One-child families have a higher than normal incidence of what is sometimes called ‘emotional incest’, which can lead to an enmeshed relationship. When there is no other child to dilute the intensity of the parent-child bond everything about the only child is watched closely, including their health, physical development, school performance, talents, weaknesses, and achievements to an extent that can be obsessive. Parental enmeshment is more common because there is only one child to focus upon and more detrimental as there is no other child to dilute this attention. The power and intensity of the relationship can be overwhelming and prevent the child from developing a sense of who they are as a separate individual.
How does enmeshment occur?
Enmeshment is literally – giving yourself away to another – living outside of yourself.
Enmeshment occurs when a mother or father’s wounded-ness contaminates their ability to parent their child because their own unmet needs get confused with the child’s. The healthy psychological distance, necessary for conscious parenting, is difficult to achieve when the parent experiences the child as an extension of himself or herself. This leads to the parent seeing their child through the lens of their own emotional life and experience. The child instinctively begins to fulfill these unconscious emotional needs, because they need the care giver, and these are usually for love and closeness.

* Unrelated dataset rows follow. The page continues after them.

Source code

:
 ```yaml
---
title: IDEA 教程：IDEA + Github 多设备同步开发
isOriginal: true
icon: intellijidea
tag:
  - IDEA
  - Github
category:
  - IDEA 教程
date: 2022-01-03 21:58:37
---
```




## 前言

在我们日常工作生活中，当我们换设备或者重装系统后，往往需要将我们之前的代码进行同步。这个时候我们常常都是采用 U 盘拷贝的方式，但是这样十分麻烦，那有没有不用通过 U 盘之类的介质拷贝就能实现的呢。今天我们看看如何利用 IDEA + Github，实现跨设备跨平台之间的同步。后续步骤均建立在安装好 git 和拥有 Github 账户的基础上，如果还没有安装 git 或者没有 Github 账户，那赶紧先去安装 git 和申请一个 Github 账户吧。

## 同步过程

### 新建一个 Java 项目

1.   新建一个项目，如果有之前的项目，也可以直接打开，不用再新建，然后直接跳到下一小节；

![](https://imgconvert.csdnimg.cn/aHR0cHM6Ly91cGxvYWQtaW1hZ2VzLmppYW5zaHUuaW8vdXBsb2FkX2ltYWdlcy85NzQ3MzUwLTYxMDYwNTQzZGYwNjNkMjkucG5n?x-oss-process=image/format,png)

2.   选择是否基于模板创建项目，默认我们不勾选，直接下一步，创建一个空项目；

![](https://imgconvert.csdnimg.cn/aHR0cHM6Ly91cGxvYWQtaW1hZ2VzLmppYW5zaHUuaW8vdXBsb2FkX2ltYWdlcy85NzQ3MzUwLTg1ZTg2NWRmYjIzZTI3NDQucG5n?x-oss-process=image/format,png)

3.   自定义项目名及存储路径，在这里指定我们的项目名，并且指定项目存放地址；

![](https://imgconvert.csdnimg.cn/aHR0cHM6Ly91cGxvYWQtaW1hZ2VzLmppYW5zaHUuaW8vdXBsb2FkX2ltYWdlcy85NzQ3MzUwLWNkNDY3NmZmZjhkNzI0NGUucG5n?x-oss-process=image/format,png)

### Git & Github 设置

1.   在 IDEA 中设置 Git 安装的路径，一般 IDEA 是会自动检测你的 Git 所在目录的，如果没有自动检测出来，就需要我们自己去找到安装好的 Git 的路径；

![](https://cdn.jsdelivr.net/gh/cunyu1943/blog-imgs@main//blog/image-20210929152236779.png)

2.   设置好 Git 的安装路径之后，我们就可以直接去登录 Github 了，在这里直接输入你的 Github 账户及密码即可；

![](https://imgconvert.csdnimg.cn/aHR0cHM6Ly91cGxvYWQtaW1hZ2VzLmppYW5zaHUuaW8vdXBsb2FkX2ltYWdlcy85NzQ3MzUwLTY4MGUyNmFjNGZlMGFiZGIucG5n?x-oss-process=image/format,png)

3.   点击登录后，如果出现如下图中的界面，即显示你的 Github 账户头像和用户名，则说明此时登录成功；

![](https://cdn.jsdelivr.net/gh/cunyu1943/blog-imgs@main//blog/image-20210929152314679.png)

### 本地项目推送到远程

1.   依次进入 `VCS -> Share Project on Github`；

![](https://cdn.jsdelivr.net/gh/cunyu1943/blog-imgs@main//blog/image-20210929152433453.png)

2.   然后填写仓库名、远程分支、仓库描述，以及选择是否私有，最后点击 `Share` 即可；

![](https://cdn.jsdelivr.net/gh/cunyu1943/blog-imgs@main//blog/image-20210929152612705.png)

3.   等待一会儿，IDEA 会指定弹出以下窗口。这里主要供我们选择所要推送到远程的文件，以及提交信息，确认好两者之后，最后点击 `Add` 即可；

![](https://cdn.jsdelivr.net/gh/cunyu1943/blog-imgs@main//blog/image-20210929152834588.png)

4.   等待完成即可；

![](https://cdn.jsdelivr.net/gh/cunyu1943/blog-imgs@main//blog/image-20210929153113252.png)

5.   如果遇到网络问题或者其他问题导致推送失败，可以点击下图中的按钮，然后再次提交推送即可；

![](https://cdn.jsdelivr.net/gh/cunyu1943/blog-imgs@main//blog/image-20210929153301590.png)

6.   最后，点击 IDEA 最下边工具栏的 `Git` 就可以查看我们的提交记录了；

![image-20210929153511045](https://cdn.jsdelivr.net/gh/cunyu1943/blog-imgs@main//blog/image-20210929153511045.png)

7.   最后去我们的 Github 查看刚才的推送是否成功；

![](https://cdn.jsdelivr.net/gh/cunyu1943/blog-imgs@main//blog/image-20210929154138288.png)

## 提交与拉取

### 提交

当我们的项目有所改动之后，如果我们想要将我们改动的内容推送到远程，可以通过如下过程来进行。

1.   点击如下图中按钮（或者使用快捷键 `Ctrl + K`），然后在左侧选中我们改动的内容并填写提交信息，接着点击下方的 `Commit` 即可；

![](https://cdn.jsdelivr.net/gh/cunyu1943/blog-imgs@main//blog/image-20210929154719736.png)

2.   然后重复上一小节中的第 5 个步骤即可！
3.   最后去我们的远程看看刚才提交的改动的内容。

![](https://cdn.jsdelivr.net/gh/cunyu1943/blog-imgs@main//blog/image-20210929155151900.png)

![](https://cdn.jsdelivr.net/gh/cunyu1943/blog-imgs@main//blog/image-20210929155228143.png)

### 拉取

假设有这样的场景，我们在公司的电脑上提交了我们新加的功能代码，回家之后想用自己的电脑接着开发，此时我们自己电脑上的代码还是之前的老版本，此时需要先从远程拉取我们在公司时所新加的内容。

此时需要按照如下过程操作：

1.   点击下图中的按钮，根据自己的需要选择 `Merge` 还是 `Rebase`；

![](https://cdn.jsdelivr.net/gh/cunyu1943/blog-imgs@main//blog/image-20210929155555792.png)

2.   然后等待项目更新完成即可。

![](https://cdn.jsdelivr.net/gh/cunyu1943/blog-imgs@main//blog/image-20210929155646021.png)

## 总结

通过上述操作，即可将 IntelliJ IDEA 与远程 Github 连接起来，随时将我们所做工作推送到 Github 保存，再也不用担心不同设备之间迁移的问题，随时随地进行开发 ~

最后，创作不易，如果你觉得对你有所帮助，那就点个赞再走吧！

What affect does enmeshment have on the person?
If you are enmeshed with someone or the idea of someone it is impossible to know who you are. If you don’t know who you are, you feel as though you do not exist without the other person. It is as if they define you. It can leave you without a sense of self and makes it difficult for you to have relationships with other people because you are trying so hard to be what you think they want you to be. It can be very self-defeating pattern to get locked into and one that in my research appeared quite common in adult only children.